Kalimera! Good morning! After our short introduction to Greece it was easy to forget the main reason we were here was to learn.
Our introduction to the American College of Thessaloniki started bright and early with a full day of orientation. There was a lot of grumbling because the day was jam packed with things we had to do. We had breaks only for meals, other than that we had to sit in uncomfortable chairs and force ourselves not to drift off, dreaming about the outside and what we wanted to see next.
In reality, orientation was not that bad. We had a necessary but short thirty minute introduction to the Greek language in order to survive during our six weeks here.
My advice is to learn as much as you can, even if the result is a blank stare at you and your mispronunciation because taxi drivers, regular people on the street and employees in restaurants will correct you to help you learn and teach you a few words of your own.
Here’s what’s important to know, broken down phonetically:
- Jia sas – Hello
- Kalimera – Good morning
- Signomi – Excuse me
- Ne – Yes
- Efharisto – Thank You
You can get around any country by just knowing hello, goodbye, thank you and yes (remember, we don’t use the word no because no allows us to stay in our comfort zone).
Besides those words, here are a few things we learned during orientation:
- Greeks are friendly and happy people. They smile even when they’re angry. (I don’t necessary know if this is true because I’ve yet to witness it. However, I can say they are very friendly people. Don’t be surprised if you’re on the bus and one starts talking to you, asking you about home, where you’re from, what you do and how much money you earn.)
- Girls go on dates supervised by their brother or cousin. Brothers even go out with their sisters or cousins to clubs to make sure no one disrespects them. (True and strange coming from a New Yorker who is used to seeing men and hearing them whistling at women and pressing themselves against them in a club).

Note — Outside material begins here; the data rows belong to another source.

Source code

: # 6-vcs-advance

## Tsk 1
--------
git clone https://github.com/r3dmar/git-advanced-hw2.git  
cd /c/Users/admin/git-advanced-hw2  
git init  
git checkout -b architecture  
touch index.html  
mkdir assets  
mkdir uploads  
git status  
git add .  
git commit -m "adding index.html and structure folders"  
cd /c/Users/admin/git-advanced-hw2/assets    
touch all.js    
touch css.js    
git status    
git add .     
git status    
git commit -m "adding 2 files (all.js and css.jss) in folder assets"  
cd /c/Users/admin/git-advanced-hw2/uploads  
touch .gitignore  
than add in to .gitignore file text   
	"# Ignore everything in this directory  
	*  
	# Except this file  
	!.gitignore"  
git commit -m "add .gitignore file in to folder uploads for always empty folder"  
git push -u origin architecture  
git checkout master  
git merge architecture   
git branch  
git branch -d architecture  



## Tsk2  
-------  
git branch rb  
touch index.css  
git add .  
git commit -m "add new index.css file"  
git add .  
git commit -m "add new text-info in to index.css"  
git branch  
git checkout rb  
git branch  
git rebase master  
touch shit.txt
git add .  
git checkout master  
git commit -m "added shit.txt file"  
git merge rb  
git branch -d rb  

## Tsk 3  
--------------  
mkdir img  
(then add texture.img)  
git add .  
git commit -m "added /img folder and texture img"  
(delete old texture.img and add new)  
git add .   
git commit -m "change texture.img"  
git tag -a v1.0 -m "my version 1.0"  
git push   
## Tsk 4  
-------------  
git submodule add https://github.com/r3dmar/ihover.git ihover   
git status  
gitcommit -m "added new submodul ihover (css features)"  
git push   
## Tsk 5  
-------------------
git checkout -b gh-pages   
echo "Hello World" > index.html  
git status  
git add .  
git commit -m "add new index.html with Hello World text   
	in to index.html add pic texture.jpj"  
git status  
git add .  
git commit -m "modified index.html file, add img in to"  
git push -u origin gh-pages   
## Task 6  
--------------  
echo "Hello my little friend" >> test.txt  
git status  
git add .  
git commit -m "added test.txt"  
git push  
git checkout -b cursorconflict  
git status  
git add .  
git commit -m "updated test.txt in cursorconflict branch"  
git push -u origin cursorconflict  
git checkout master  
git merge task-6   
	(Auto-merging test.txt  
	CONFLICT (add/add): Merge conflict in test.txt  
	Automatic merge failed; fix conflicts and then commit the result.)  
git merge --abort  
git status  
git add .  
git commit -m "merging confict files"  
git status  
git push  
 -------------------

- Greeks don’t dance. I didn’t learn this in orientation but this is an observation that has puzzled a few of us. You know how you go to a club in New York or anywhere else in the United States and people head straight to the dance floor? Yeah, it’s not like that in Greece. We visited a few clubs and for the most part they stand around with a drink in their hand and talk. They’ll be provoked to dance when Americans start and will compliment you on your dance moves, no matter how bad they are (shopping cart anyone?).
After sitting around for a few hours our final task for orientation was a campus tour.